The term control error is generally used to refer to errors due to imperfections of the qubit control system. Hardware devices that control qubit evolution have a number of knobs that the control system sets to various values. In the process known as calibration we learn the settings of the knobs that correspond to each of the supported gates. Denoting by $U(\theta)$ the evolution resulting from setting the knobs to $\theta$ and with $U_1, U_2, \dots, U_k$ the supported gates, calibration aims to find $\theta_1, \theta_2, \dots, \theta_k$ such that

$$ U_1 = U(\theta_1) \\ U_2 = U(\theta_2) \\ \dots \\ U_k = U(\theta_k). $$

We generally find the values $\theta_i$ by optimization, e.g. by maximizing the entanglement fidelity $F_e$. Optimization generally terminates when it finds a solution $\tilde{\theta_i}$ that is considered sufficiently good, e.g. when $F_e(U(\theta_i), U(\tilde{\theta_i})) \ge 1-\epsilon$ where $\epsilon$ is a tolerance setting. Consequently, we know the settings of the control knobs necessary to execute any particular gate up to some finite accuracy. Moreover, even if we knew $\theta_i$ exactly, the control knobs generally have finite precision, resulting for example from finite word-width of digital-to-analog converters.

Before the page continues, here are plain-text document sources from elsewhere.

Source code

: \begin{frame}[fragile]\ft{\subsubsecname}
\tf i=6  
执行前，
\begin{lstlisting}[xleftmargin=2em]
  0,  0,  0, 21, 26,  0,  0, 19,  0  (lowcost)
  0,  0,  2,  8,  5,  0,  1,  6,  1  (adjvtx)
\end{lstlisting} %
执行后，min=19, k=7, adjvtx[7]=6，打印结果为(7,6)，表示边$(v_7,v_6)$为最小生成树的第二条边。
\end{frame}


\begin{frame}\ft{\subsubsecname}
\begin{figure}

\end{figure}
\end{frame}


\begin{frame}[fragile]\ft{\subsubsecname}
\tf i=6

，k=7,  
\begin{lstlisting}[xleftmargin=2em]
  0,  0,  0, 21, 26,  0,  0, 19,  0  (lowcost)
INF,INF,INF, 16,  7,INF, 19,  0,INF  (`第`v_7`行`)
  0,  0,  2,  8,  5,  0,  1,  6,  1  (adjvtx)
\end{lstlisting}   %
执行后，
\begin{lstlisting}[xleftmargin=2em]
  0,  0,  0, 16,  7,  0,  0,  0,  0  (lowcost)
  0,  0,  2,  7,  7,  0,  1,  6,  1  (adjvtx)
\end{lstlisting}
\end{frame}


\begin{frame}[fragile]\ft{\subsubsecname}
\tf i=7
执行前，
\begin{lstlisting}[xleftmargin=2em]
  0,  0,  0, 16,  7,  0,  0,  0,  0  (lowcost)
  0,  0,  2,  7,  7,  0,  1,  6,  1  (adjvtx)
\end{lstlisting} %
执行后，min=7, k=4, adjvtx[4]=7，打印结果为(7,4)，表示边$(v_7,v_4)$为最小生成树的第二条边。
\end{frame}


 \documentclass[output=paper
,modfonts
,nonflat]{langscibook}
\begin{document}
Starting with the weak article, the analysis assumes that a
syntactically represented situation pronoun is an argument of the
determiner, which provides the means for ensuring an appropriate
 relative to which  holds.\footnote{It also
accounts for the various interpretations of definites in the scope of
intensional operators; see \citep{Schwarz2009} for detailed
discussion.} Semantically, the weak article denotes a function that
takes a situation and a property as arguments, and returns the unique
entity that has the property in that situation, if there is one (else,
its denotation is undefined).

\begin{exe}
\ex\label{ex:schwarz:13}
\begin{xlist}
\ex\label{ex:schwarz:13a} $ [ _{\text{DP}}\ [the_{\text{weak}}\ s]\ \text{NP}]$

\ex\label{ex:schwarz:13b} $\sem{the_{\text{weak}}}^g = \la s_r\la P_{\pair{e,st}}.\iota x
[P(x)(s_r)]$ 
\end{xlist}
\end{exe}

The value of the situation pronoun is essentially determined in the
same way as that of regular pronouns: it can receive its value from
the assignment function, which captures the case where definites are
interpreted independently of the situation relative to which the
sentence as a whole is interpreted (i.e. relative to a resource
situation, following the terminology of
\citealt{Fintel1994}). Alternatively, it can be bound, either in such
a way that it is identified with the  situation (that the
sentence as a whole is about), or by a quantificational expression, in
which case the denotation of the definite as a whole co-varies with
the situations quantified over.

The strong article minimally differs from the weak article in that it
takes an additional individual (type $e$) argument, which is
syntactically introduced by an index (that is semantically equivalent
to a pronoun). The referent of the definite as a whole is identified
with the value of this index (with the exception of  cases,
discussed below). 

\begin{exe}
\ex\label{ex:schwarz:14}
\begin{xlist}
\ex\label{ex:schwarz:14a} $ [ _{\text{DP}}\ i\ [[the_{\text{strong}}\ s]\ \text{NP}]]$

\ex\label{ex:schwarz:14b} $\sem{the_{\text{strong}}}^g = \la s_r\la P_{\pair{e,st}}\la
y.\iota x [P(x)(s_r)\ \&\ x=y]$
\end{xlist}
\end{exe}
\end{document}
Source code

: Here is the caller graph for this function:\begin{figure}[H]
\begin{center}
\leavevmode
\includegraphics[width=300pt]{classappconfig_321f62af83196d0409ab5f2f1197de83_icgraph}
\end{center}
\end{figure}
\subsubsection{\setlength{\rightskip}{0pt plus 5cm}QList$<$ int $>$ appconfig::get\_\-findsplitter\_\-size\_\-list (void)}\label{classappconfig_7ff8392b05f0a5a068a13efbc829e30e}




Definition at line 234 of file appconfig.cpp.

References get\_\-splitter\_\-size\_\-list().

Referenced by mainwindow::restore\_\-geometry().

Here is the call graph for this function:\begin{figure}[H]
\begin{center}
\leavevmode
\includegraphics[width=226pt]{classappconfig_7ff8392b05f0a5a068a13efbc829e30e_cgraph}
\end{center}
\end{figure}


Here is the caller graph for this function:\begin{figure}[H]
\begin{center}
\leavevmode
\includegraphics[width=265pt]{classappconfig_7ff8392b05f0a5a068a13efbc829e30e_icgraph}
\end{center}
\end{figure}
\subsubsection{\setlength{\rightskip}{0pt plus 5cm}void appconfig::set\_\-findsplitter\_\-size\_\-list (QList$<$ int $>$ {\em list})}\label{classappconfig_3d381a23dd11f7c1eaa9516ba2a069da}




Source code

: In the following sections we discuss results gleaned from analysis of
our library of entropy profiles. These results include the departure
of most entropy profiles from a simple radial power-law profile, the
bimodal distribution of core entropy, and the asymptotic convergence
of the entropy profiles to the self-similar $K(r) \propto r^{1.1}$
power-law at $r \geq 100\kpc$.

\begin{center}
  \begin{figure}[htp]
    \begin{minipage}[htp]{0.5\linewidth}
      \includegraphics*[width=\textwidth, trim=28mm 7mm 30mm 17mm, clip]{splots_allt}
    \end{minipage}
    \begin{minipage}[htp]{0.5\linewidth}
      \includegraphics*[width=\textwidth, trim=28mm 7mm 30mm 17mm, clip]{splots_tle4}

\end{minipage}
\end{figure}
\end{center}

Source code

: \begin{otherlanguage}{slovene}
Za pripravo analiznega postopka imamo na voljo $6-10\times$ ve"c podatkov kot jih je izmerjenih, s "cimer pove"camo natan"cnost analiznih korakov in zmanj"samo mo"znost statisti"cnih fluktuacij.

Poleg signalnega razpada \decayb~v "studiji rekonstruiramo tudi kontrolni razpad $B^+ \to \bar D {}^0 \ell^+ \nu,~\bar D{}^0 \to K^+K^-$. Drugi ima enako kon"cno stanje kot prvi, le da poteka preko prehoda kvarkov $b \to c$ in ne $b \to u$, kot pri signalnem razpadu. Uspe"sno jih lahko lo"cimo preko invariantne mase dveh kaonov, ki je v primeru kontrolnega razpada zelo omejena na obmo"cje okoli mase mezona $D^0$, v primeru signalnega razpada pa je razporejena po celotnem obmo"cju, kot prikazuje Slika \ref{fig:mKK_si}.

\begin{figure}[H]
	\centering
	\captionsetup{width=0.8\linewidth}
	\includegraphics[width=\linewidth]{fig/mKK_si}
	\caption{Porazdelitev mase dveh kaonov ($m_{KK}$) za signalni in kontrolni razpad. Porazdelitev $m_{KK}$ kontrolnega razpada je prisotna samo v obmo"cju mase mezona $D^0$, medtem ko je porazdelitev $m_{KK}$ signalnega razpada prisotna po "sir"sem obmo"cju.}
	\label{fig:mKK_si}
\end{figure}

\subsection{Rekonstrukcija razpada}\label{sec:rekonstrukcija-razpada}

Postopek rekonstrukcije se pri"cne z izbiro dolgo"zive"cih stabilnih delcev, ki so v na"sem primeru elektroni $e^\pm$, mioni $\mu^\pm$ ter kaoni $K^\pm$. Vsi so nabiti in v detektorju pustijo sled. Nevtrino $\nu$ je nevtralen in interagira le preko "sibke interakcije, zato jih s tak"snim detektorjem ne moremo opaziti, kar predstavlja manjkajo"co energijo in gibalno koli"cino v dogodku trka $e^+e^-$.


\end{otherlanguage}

The upshot is that whenever the qubit control system is asked to execute the gate $U_i = U(\theta_i)$, it actually executes the gate $V_i=U(\tilde{\theta_i})$. Thus, for the input state $|\psi\rangle$ we obtain $V_i|\psi\rangle$ instead of $U_i|\psi\rangle$. Notice that

$$ V_i|\psi\rangle = V_iU_i^\dagger U_i|\psi\rangle = E_iU_i|\psi\rangle $$

where we defined the unitary control error $E_i = V_iU_i^\dagger$. Thus, we can think of the output state as resulting from the execution of the ideal gate $U_i$ followed by a unitary control error $E_i$.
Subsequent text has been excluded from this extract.